Work to be completed
Retype each entry verbatim. Do not include the images.

** Given entries follows **

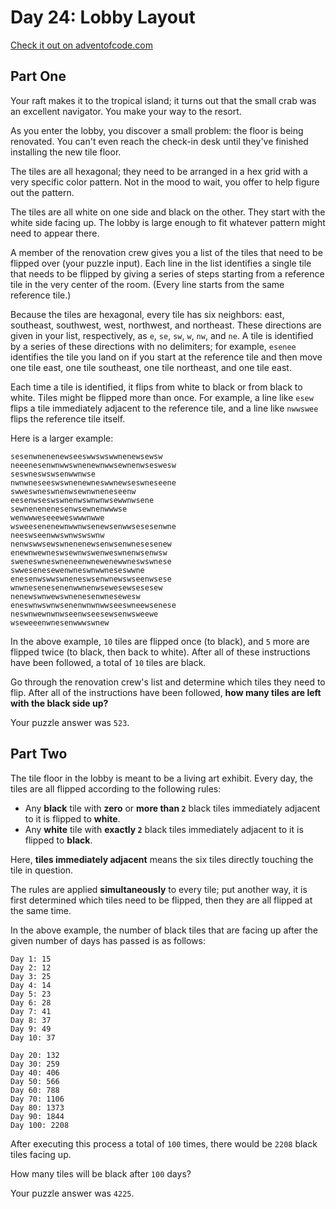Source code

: # Day 24: Lobby Layout

[Check it out on adventofcode.com](https://adventofcode.com/2020/day/24)

## Part One

Your raft makes it to the tropical island; it turns out that the small crab was an excellent navigator. You make your way to the resort.

As you enter the lobby, you discover a small problem: the floor is being renovated. You can't even reach the check-in desk until they've finished installing the new tile floor.

The tiles are all hexagonal; they need to be arranged in a hex grid with a very specific color pattern. Not in the mood to wait, you offer to help figure out the pattern.

The tiles are all white on one side and black on the other. They start with the white side facing up. The lobby is large enough to fit whatever pattern might need to appear there.

A member of the renovation crew gives you a list of the tiles that need to be flipped over (your puzzle input). Each line in the list identifies a single tile that needs to be flipped by giving a series of steps starting from a reference tile in the very center of the room. (Every line starts from the same reference tile.)

Because the tiles are hexagonal, every tile has six neighbors: east, southeast, southwest, west, northwest, and northeast. These directions are given in your list, respectively, as `e`, `se`, `sw`, `w`, `nw`, and `ne`. A tile is identified by a series of these directions with no delimiters; for example, `esenee` identifies the tile you land on if you start at the reference tile and then move one tile east, one tile southeast, one tile northeast, and one tile east.

Each time a tile is identified, it flips from white to black or from black to white. Tiles might be flipped more than once. For example, a line like `esew` flips a tile immediately adjacent to the reference tile, and a line like `nwwswee` flips the reference tile itself.

Here is a larger example:

```plain
sesenwnenenewseeswwswswwnenewsewsw
neeenesenwnwwswnenewnwwsewnenwseswesw
seswneswswsenwwnwse
nwnwneseeswswnenewneswwnewseswneseene
swweswneswnenwsewnwneneseenw
eesenwseswswnenwswnwnwsewwnwsene
sewnenenenesenwsewnenwwwse
wenwwweseeeweswwwnwwe
wsweesenenewnwwnwsenewsenwwsesesenwne
neeswseenwwswnwswswnw
nenwswwsewswnenenewsenwsenwnesesenew
enewnwewneswsewnwswenweswnenwsenwsw
sweneswneswneneenwnewenewwneswswnese
swwesenesewenwneswnwwneseswwne
enesenwswwswneneswsenwnewswseenwsese
wnwnesenesenenwwnenwsewesewsesesew
nenewswnwewswnenesenwnesewesw
eneswnwswnwsenenwnwnwwseeswneewsenese
neswnwewnwnwseenwseesewsenwsweewe
wseweeenwnesenwwwswnew
```

In the above example, `10` tiles are flipped once (to black), and `5` more are flipped twice (to black, then back to white). After all of these instructions have been followed, a total of `10` tiles are black.

Go through the renovation crew's list and determine which tiles they need to flip. After all of the instructions have been followed, **how many tiles are left with the black side up?**

Your puzzle answer was `523`.


## Part Two

The tile floor in the lobby is meant to be a living art exhibit. Every day, the tiles are all flipped according to the following rules:

- Any **black** tile with **zero** or **more than `2`** black tiles immediately adjacent to it is flipped to **white**.
- Any **white** tile with **exactly `2`** black tiles immediately adjacent to it is flipped to **black**.

Here, **tiles immediately adjacent** means the six tiles directly touching the tile in question.

The rules are applied **simultaneously** to every tile; put another way, it is first determined which tiles need to be flipped, then they are all flipped at the same time.

In the above example, the number of black tiles that are facing up after the given number of days has passed is as follows:

```plain
Day 1: 15
Day 2: 12
Day 3: 25
Day 4: 14
Day 5: 23
Day 6: 28
Day 7: 41
Day 8: 37
Day 9: 49
Day 10: 37

Day 20: 132
Day 30: 259
Day 40: 406
Day 50: 566
Day 60: 788
Day 70: 1106
Day 80: 1373
Day 90: 1844
Day 100: 2208
```

After executing this process a total of `100` times, there would be `2208` black tiles facing up.

How many tiles will be black after `100` days?

Your puzzle answer was `4225`.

** End of Given entries **

Result below
Source code

: # Day 24: Lobby Layout

[Check it out on adventofcode.com](https://adventofcode.com/2020/day/24)

## Part One

Your raft makes it to the tropical island; it turns out that the small crab was an excellent navigator. You make your way to the resort.

As you enter the lobby, you discover a small problem: the floor is being renovated. You can't even reach the check-in desk until they've finished installing the new tile floor.

The tiles are all hexagonal; they need to be arranged in a hex grid with a very specific color pattern. Not in the mood to wait, you offer to help figure out the pattern.

The tiles are all white on one side and black on the other. They start with the white side facing up. The lobby is large enough to fit whatever pattern might need to appear there.

A member of the renovation crew gives you a list of the tiles that need to be flipped over (your puzzle input). Each line in the list identifies a single tile that needs to be flipped by giving a series of steps starting from a reference tile in the very center of the room. (Every line starts from the same reference tile.)

Because the tiles are hexagonal, every tile has six neighbors: east, southeast, southwest, west, northwest, and northeast. These directions are given in your list, respectively, as `e`, `se`, `sw`, `w`, `nw`, and `ne`. A tile is identified by a series of these directions with no delimiters; for example, `esenee` identifies the tile you land on if you start at the reference tile and then move one tile east, one tile southeast, one tile northeast, and one tile east.

Each time a tile is identified, it flips from white to black or from black to white. Tiles might be flipped more than once. For example, a line like `esew` flips a tile immediately adjacent to the reference tile, and a line like `nwwswee` flips the reference tile itself.

Here is a larger example:

```plain
sesenwnenenewseeswwswswwnenewsewsw
neeenesenwnwwswnenewnwwsewnenwseswesw
seswneswswsenwwnwse
nwnwneseeswswnenewneswwnewseswneseene
swweswneswnenwsewnwneneseenw
eesenwseswswnenwswnwnwsewwnwsene
sewnenenenesenwsewnenwwwse
wenwwweseeeweswwwnwwe
wsweesenenewnwwnwsenewsenwwsesesenwne
neeswseenwwswnwswswnw
nenwswwsewswnenenewsenwsenwnesesenew
enewnwewneswsewnwswenweswnenwsenwsw
sweneswneswneneenwnewenewwneswswnese
swwesenesewenwneswnwwneseswwne
enesenwswwswneneswsenwnewswseenwsese
wnwnesenesenenwwnenwsewesewsesesew
nenewswnwewswnenesenwnesewesw
eneswnwswnwsenenwnwnwwseeswneewsenese
neswnwewnwnwseenwseesewsenwsweewe
wseweeenwnesenwwwswnew
```

In the above example, `10` tiles are flipped once (to black), and `5` more are flipped twice (to black, then back to white). After all of these instructions have been followed, a total of `10` tiles are black.

Go through the renovation crew's list and determine which tiles they need to flip. After all of the instructions have been followed, **how many tiles are left with the black side up?**

Your puzzle answer was `523`.


## Part Two

The tile floor in the lobby is meant to be a living art exhibit. Every day, the tiles are all flipped according to the following rules:

- Any **black** tile with **zero** or **more than `2`** black tiles immediately adjacent to it is flipped to **white**.
- Any **white** tile with **exactly `2`** black tiles immediately adjacent to it is flipped to **black**.

Here, **tiles immediately adjacent** means the six tiles directly touching the tile in question.

The rules are applied **simultaneously** to every tile; put another way, it is first determined which tiles need to be flipped, then they are all flipped at the same time.

In the above example, the number of black tiles that are facing up after the given number of days has passed is as follows:

```plain
Day 1: 15
Day 2: 12
Day 3: 25
Day 4: 14
Day 5: 23
Day 6: 28
Day 7: 41
Day 8: 37
Day 9: 49
Day 10: 37

Day 20: 132
Day 30: 259
Day 40: 406
Day 50: 566
Day 60: 788
Day 70: 1106
Day 80: 1373
Day 90: 1844
Day 100: 2208
```

After executing this process a total of `100` times, there would be `2208` black tiles facing up.

How many tiles will be black after `100` days?

Your puzzle answer was `4225`.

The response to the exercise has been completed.